In the reception area, Tad warmed his hands on the coffee mug of fresh brew that Joshua had poured while they waited.

“I was mad at Cindy,” he recalled. “I told everyone that she was a gold-digging bitch.”

His cousin consoled him. “You were hurt.”

“I was an idiot, that’s what I was.” After swallowing a sip of the hot coffee, Tad continued, “She wasn’t allowed to even speak to me and I didn’t want to talk to her. Then I got sober. I found God. I learned to love myself. I grew up.”

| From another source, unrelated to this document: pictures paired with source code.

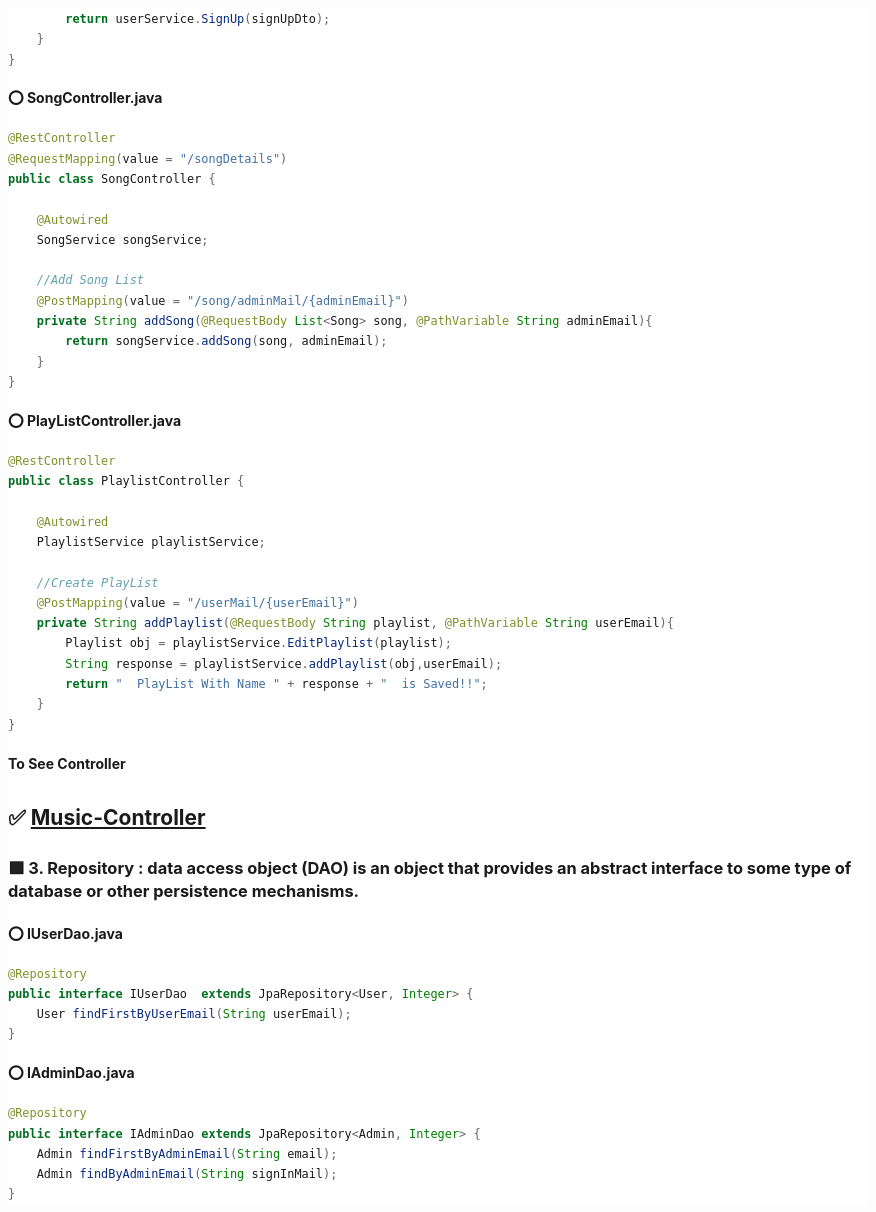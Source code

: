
 ```java
        return userService.SignUp(signUpDto);
    }
}
```

#### :o: SongController.java
```java
@RestController
@RequestMapping(value = "/songDetails")
public class SongController {

    @Autowired
    SongService songService;

    //Add Song List
    @PostMapping(value = "/song/adminMail/{adminEmail}")
    private String addSong(@RequestBody List<Song> song, @PathVariable String adminEmail){
        return songService.addSong(song, adminEmail);
    }
}
```

#### :o: PlayListController.java
```java
@RestController
public class PlaylistController {

    @Autowired
    PlaylistService playlistService;

    //Create PlayList
    @PostMapping(value = "/userMail/{userEmail}")
    private String addPlaylist(@RequestBody String playlist, @PathVariable String userEmail){
        Playlist obj = playlistService.EditPlaylist(playlist);
        String response = playlistService.addPlaylist(obj,userEmail);
        return "  PlayList With Name " + response + "  is Saved!!";
    }
}
```

#### To See Controller
:white_check_mark: [Music-Controller](https://github.com/Anushri-glitch/Music_Streaming-Service-API/tree/master/src/main/java/com/Shrishti/Music_StreamingServiceAPI/controller)
-----------------------------------------------------------------------------------------------------------------------------------------------------------------------
### :purple_square: 3. Repository : data access object (DAO) is an object that provides an abstract interface to some type of database or other persistence mechanisms.
#### :o: IUserDao.java
```java
@Repository
public interface IUserDao  extends JpaRepository<User, Integer> {
    User findFirstByUserEmail(String userEmail);
}
```
#### :o: IAdminDao.java
```java
@Repository
public interface IAdminDao extends JpaRepository<Admin, Integer> {
    Admin findFirstByAdminEmail(String email);
    Admin findByAdminEmail(String signInMail);
}
```
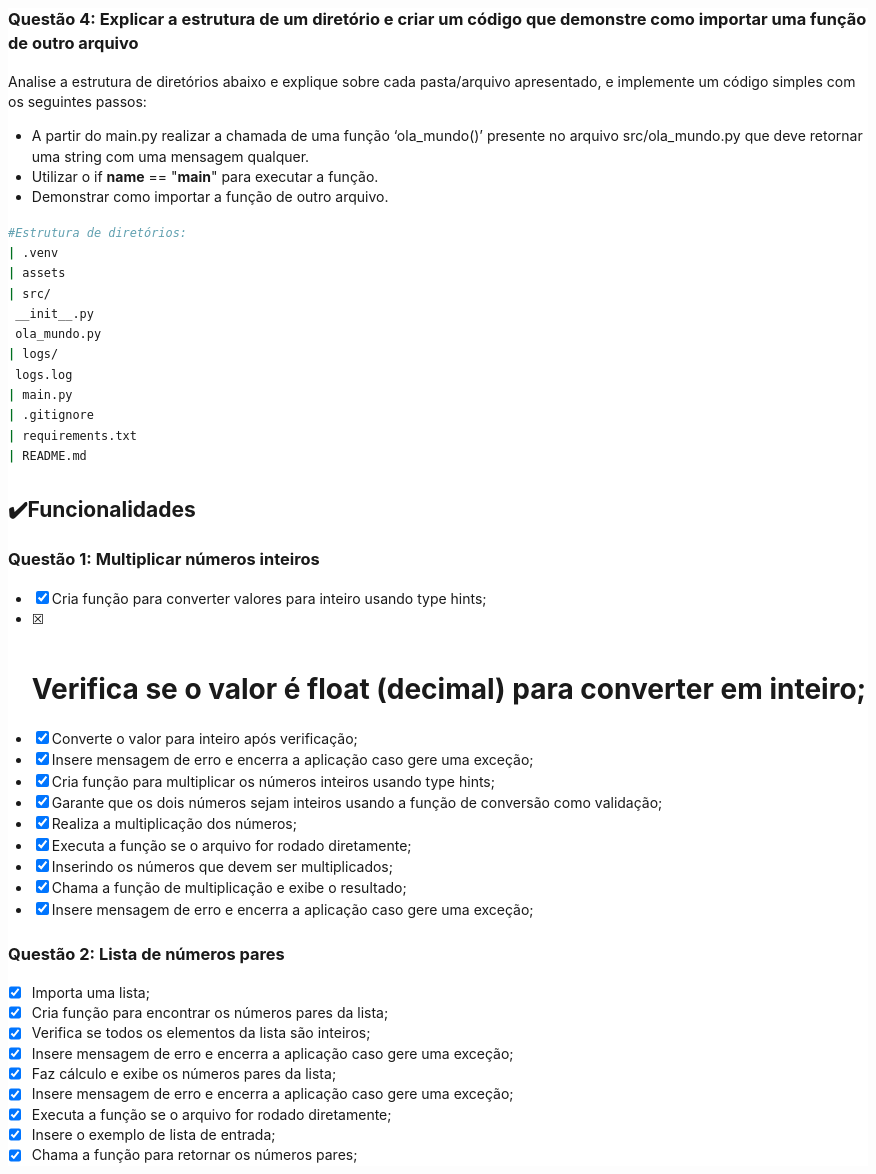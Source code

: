 
### Questão 4: Explicar a estrutura de um diretório e criar um código que demonstre como importar uma função de outro arquivo
Analise a estrutura de diretórios abaixo e explique sobre cada pasta/arquivo apresentado, e implemente um código simples com os seguintes passos:
- A partir do main.py realizar a chamada de uma função ‘ola_mundo()’ presente no arquivo src/ola_mundo.py que deve retornar uma string com uma mensagem qualquer.
- Utilizar o if __name__ == "__main__" para executar a função.
- Demonstrar como importar a função de outro arquivo.

```bash
#Estrutura de diretórios:
| .venv
| assets
| src/
 __init__.py
 ola_mundo.py
| logs/
 logs.log
| main.py
| .gitignore
| requirements.txt
| README.md
```

## ✔️Funcionalidades
### Questão 1: Multiplicar números inteiros
- [x] Cria função para converter valores para inteiro usando type hints;
- [x] # Verifica se o valor é float (decimal) para converter em inteiro;
- [x] Converte o valor para inteiro após verificação;
- [x] Insere mensagem de erro e encerra a aplicação caso gere uma exceção;
- [x] Cria função para multiplicar os números inteiros usando type hints;
- [x] Garante que os dois números sejam inteiros usando a função de conversão como validação;
- [x] Realiza a multiplicação dos números;
- [x] Executa a função se o arquivo for rodado diretamente;
- [x] Inserindo os números que devem ser multiplicados;
- [x] Chama a função de multiplicação e exibe o resultado;
- [x] Insere mensagem de erro e encerra a aplicação caso gere uma exceção;

### Questão 2: Lista de números pares
- [x] Importa uma lista;
- [x] Cria função para encontrar os números pares da lista;
- [x] Verifica se todos os elementos da lista são inteiros;
- [x] Insere mensagem de erro e encerra a aplicação caso gere uma exceção;
- [x] Faz cálculo e exibe os números pares da lista;
- [x] Insere mensagem de erro e encerra a aplicação caso gere uma exceção;
- [x] Executa a função se o arquivo for rodado diretamente;
- [x] Insere o exemplo de lista de entrada;
- [x] Chama a função para retornar os números pares;
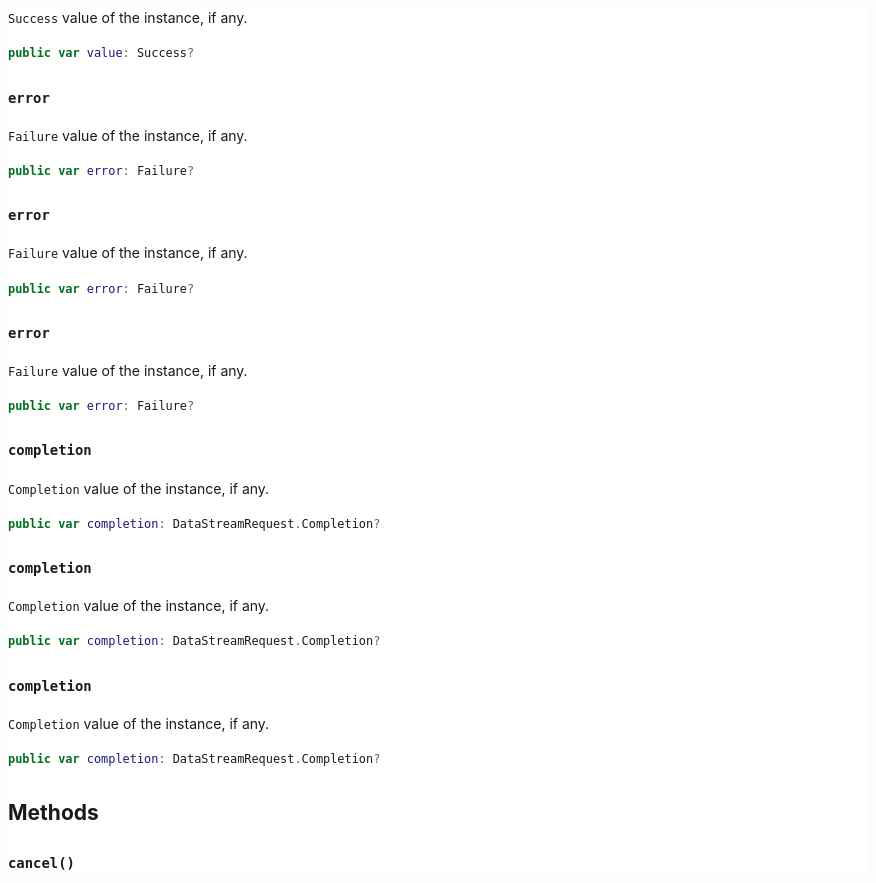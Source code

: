 `Success` value of the instance, if any.

``` swift
public var value: Success? 
```

### `error`

`Failure` value of the instance, if any.

``` swift
public var error: Failure? 
```

### `error`

`Failure` value of the instance, if any.

``` swift
public var error: Failure? 
```

### `error`

`Failure` value of the instance, if any.

``` swift
public var error: Failure? 
```

### `completion`

`Completion` value of the instance, if any.

``` swift
public var completion: DataStreamRequest.Completion? 
```

### `completion`

`Completion` value of the instance, if any.

``` swift
public var completion: DataStreamRequest.Completion? 
```

### `completion`

`Completion` value of the instance, if any.

``` swift
public var completion: DataStreamRequest.Completion? 
```

## Methods

### `cancel()`

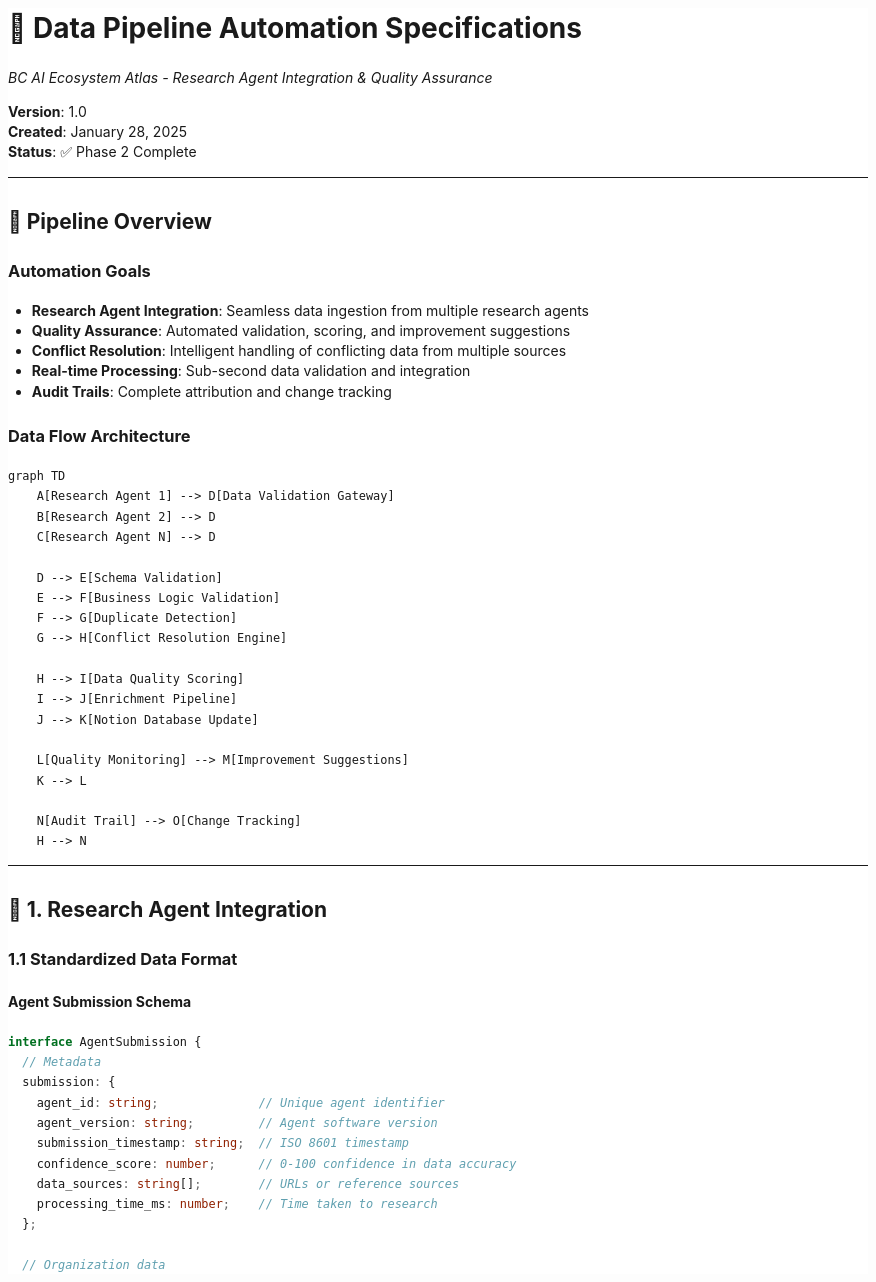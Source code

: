 # 🔧 Data Pipeline Automation Specifications
*BC AI Ecosystem Atlas - Research Agent Integration & Quality Assurance*

**Version**: 1.0  
**Created**: January 28, 2025  
**Status**: ✅ Phase 2 Complete

---

## 🎯 **Pipeline Overview**

### Automation Goals
- **Research Agent Integration**: Seamless data ingestion from multiple research agents
- **Quality Assurance**: Automated validation, scoring, and improvement suggestions
- **Conflict Resolution**: Intelligent handling of conflicting data from multiple sources
- **Real-time Processing**: Sub-second data validation and integration
- **Audit Trails**: Complete attribution and change tracking

### Data Flow Architecture
```mermaid
graph TD
    A[Research Agent 1] --> D[Data Validation Gateway]
    B[Research Agent 2] --> D
    C[Research Agent N] --> D
    
    D --> E[Schema Validation]
    E --> F[Business Logic Validation]
    F --> G[Duplicate Detection]
    G --> H[Conflict Resolution Engine]
    
    H --> I[Data Quality Scoring]
    I --> J[Enrichment Pipeline]
    J --> K[Notion Database Update]
    
    L[Quality Monitoring] --> M[Improvement Suggestions]
    K --> L
    
    N[Audit Trail] --> O[Change Tracking]
    H --> N
```

---

## 🤖 **1. Research Agent Integration**

### 1.1 Standardized Data Format

#### Agent Submission Schema
```typescript
interface AgentSubmission {
  // Metadata
  submission: {
    agent_id: string;              // Unique agent identifier
    agent_version: string;         // Agent software version
    submission_timestamp: string;  // ISO 8601 timestamp
    confidence_score: number;      // 0-100 confidence in data accuracy
    data_sources: string[];        // URLs or reference sources
    processing_time_ms: number;    // Time taken to research
  };
  
  // Organization data
```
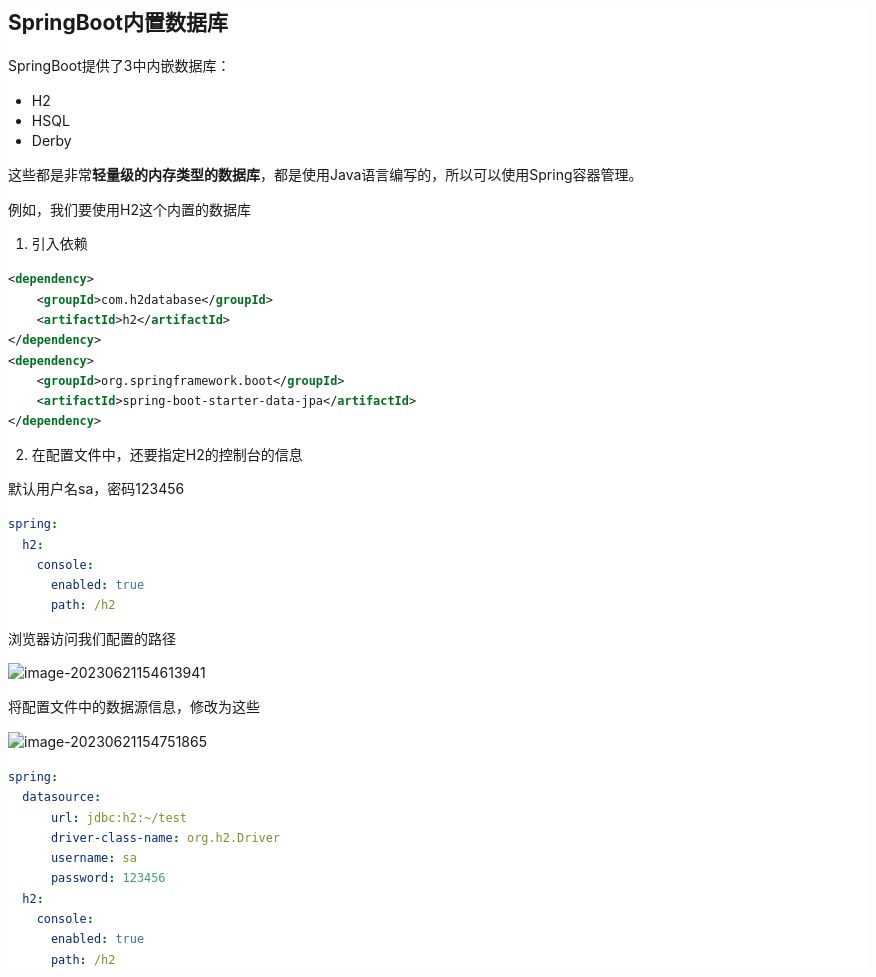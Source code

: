 





## SpringBoot内置数据库

SpringBoot提供了3中内嵌数据库：

- H2
- HSQL
- Derby

这些都是非常**轻量级的内存类型的数据库**，都是使用Java语言编写的，所以可以使用Spring容器管理。



例如，我们要使用H2这个内置的数据库

1. 引入依赖

```xml
<dependency>
    <groupId>com.h2database</groupId>
    <artifactId>h2</artifactId>
</dependency>
<dependency>
    <groupId>org.springframework.boot</groupId>
    <artifactId>spring-boot-starter-data-jpa</artifactId>
</dependency>
```



2. 在配置文件中，还要指定H2的控制台的信息

默认用户名sa，密码123456

```yaml
spring:
  h2:
    console:
      enabled: true
      path: /h2

```

浏览器访问我们配置的路径

![image-20230621154613941](https://kkbank.oss-cn-qingdao.aliyuncs.com/note-img/image-20230621154613941.png)

将配置文件中的数据源信息，修改为这些

![image-20230621154751865](https://kkbank.oss-cn-qingdao.aliyuncs.com/note-img/image-20230621154751865.png)

```yaml
spring:
  datasource:
      url: jdbc:h2:~/test
      driver-class-name: org.h2.Driver
      username: sa
      password: 123456
  h2:
    console:
      enabled: true
      path: /h2
```
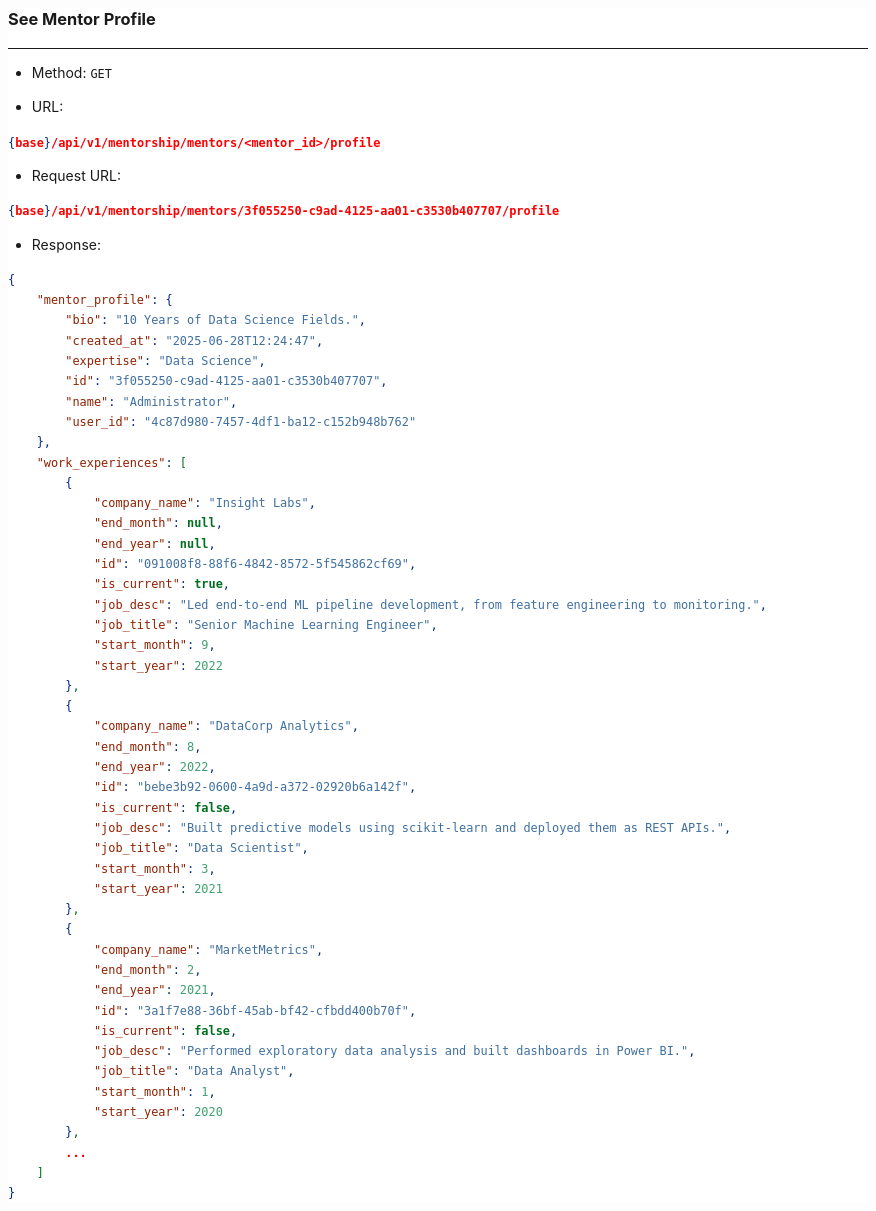 ### See Mentor Profile

---

- Method: ```GET```

- URL:
```json
{base}/api/v1/mentorship/mentors/<mentor_id>/profile
```

- Request URL:
```json
{base}/api/v1/mentorship/mentors/3f055250-c9ad-4125-aa01-c3530b407707/profile
```

- Response:
```json
{
    "mentor_profile": {
        "bio": "10 Years of Data Science Fields.",
        "created_at": "2025-06-28T12:24:47",
        "expertise": "Data Science",
        "id": "3f055250-c9ad-4125-aa01-c3530b407707",
        "name": "Administrator",
        "user_id": "4c87d980-7457-4df1-ba12-c152b948b762"
    },
    "work_experiences": [
        {
            "company_name": "Insight Labs",
            "end_month": null,
            "end_year": null,
            "id": "091008f8-88f6-4842-8572-5f545862cf69",
            "is_current": true,
            "job_desc": "Led end-to-end ML pipeline development, from feature engineering to monitoring.",
            "job_title": "Senior Machine Learning Engineer",
            "start_month": 9,
            "start_year": 2022
        },
        {
            "company_name": "DataCorp Analytics",
            "end_month": 8,
            "end_year": 2022,
            "id": "bebe3b92-0600-4a9d-a372-02920b6a142f",
            "is_current": false,
            "job_desc": "Built predictive models using scikit-learn and deployed them as REST APIs.",
            "job_title": "Data Scientist",
            "start_month": 3,
            "start_year": 2021
        },
        {
            "company_name": "MarketMetrics",
            "end_month": 2,
            "end_year": 2021,
            "id": "3a1f7e88-36bf-45ab-bf42-cfbdd400b70f",
            "is_current": false,
            "job_desc": "Performed exploratory data analysis and built dashboards in Power BI.",
            "job_title": "Data Analyst",
            "start_month": 1,
            "start_year": 2020
        },
        ...
    ]
}
```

“You weren’t the boy who had worked so hard to get into Cindy’s pants anymore,” Joshua observed with a small smile.

Tad went over to the picture windows looking out onto the rain soaked street. “It was raining like this the last time I saw her. I had my office on Indiana for about a year. I did okay. Most everyone went to Doc Wilson, but my practice did grow steadily. I saw her outside my back window when I went up to the apartment for lunch. She was standing there under an umbrella looking at my back door like she wanted to come up. One of the steps in AA is to apologize to those you hurt, and I did owe Cindy one.”

Joshua said, “I’m sure she understood.”

As if turning his back on the memory, Tad turned around and leaned against the windowsill. “I didn’t even bother getting my umbrella. I got soaked, but I didn’t care. I came down with a terrible cold afterwards.” He laughed. “Funny, how you remember things like that.”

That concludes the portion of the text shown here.